Stored items:
Start of Block
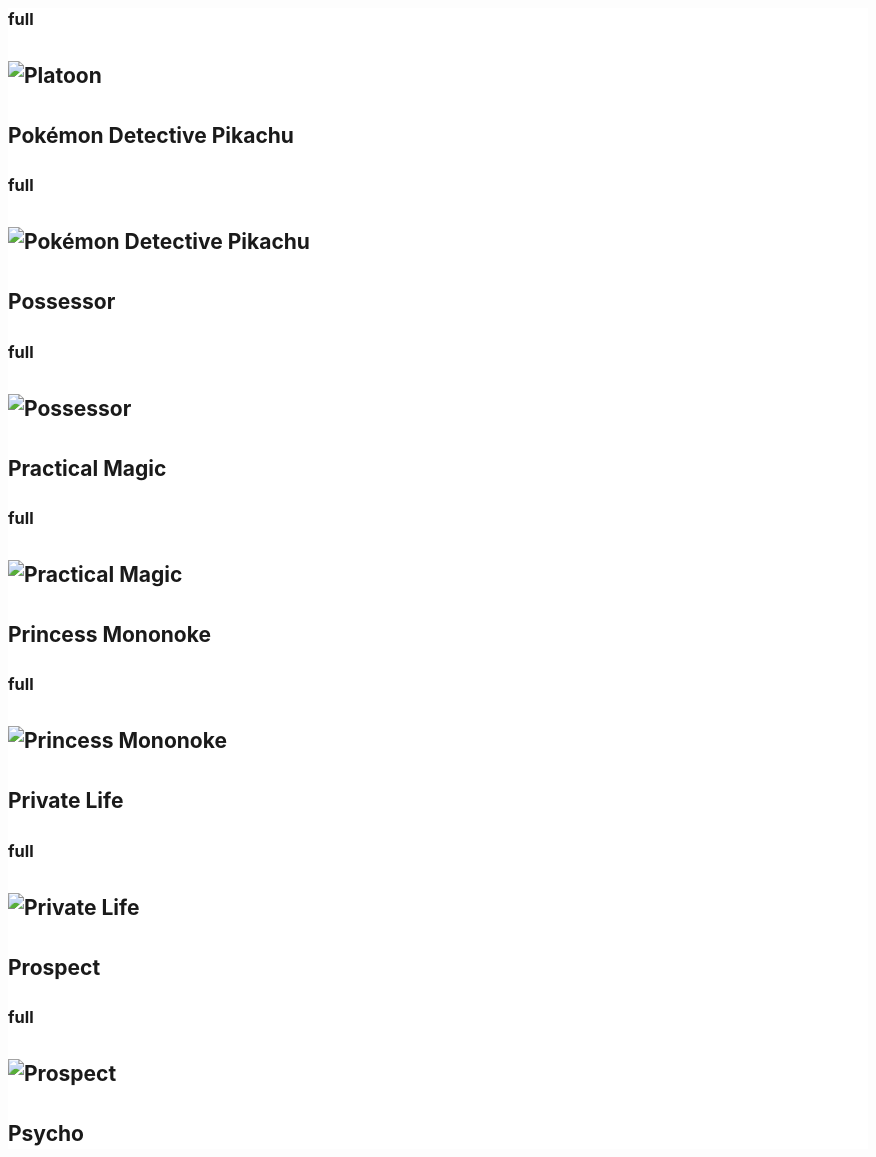### full
![Platoon
](previews/filmandcolor_Platoon_full.png)
---
## Pokémon Detective Pikachu

### full
![Pokémon Detective Pikachu
](previews/filmandcolor_PokémonDetectivePikachu_full.png)
---
## Possessor

### full
![Possessor
](previews/filmandcolor_Possessor_full.png)
---
## Practical Magic

### full
![Practical Magic
](previews/filmandcolor_PracticalMagic_full.png)
---
## Princess Mononoke

### full
![Princess Mononoke
](previews/filmandcolor_PrincessMononoke_full.png)
---
## Private Life

### full
![Private Life
](previews/filmandcolor_PrivateLife_full.png)
---
## Prospect

### full
![Prospect
](previews/filmandcolor_Prospect_full.png)
---
## Psycho
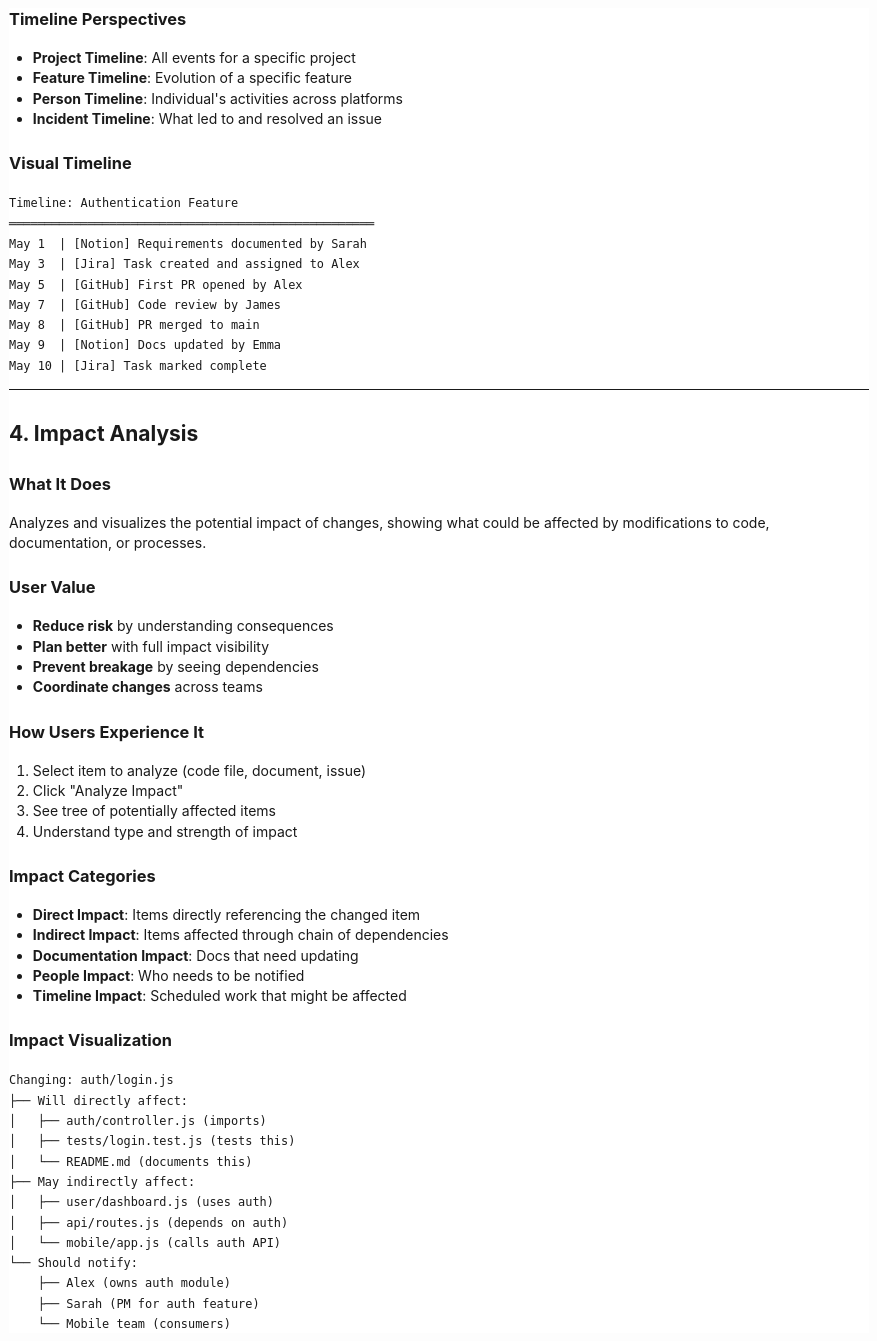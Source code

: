 ### Timeline Perspectives
- **Project Timeline**: All events for a specific project
- **Feature Timeline**: Evolution of a specific feature
- **Person Timeline**: Individual's activities across platforms
- **Incident Timeline**: What led to and resolved an issue

### Visual Timeline
```
Timeline: Authentication Feature
═══════════════════════════════════════════════════
May 1  | [Notion] Requirements documented by Sarah
May 3  | [Jira] Task created and assigned to Alex
May 5  | [GitHub] First PR opened by Alex
May 7  | [GitHub] Code review by James
May 8  | [GitHub] PR merged to main
May 9  | [Notion] Docs updated by Emma
May 10 | [Jira] Task marked complete
```

---

## 4. Impact Analysis

### What It Does
Analyzes and visualizes the potential impact of changes, showing what could be affected by modifications to code, documentation, or processes.

### User Value
- **Reduce risk** by understanding consequences
- **Plan better** with full impact visibility
- **Prevent breakage** by seeing dependencies
- **Coordinate changes** across teams

### How Users Experience It
1. Select item to analyze (code file, document, issue)
2. Click "Analyze Impact"
3. See tree of potentially affected items
4. Understand type and strength of impact

### Impact Categories
- **Direct Impact**: Items directly referencing the changed item
- **Indirect Impact**: Items affected through chain of dependencies
- **Documentation Impact**: Docs that need updating
- **People Impact**: Who needs to be notified
- **Timeline Impact**: Scheduled work that might be affected

### Impact Visualization
```
Changing: auth/login.js
├── Will directly affect:
│   ├── auth/controller.js (imports)
│   ├── tests/login.test.js (tests this)
│   └── README.md (documents this)
├── May indirectly affect:
│   ├── user/dashboard.js (uses auth)
│   ├── api/routes.js (depends on auth)
│   └── mobile/app.js (calls auth API)
└── Should notify:
    ├── Alex (owns auth module)
    ├── Sarah (PM for auth feature)
    └── Mobile team (consumers)
```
End of Block
=== EXERCISE REQUIREMENTS ===
Once the line with "### Impact Visualization" is found, write out that line and every one after it through the last line of the records, exactly and with nothing else.

=== ANSWER SPACE ===
### Impact Visualization
```
Changing: auth/login.js
├── Will directly affect:
│   ├── auth/controller.js (imports)
│   ├── tests/login.test.js (tests this)
│   └── README.md (documents this)
├── May indirectly affect:
│   ├── user/dashboard.js (uses auth)
│   ├── api/routes.js (depends on auth)
│   └── mobile/app.js (calls auth API)
└── Should notify:
    ├── Alex (owns auth module)
    ├── Sarah (PM for auth feature)
    └── Mobile team (consumers)
```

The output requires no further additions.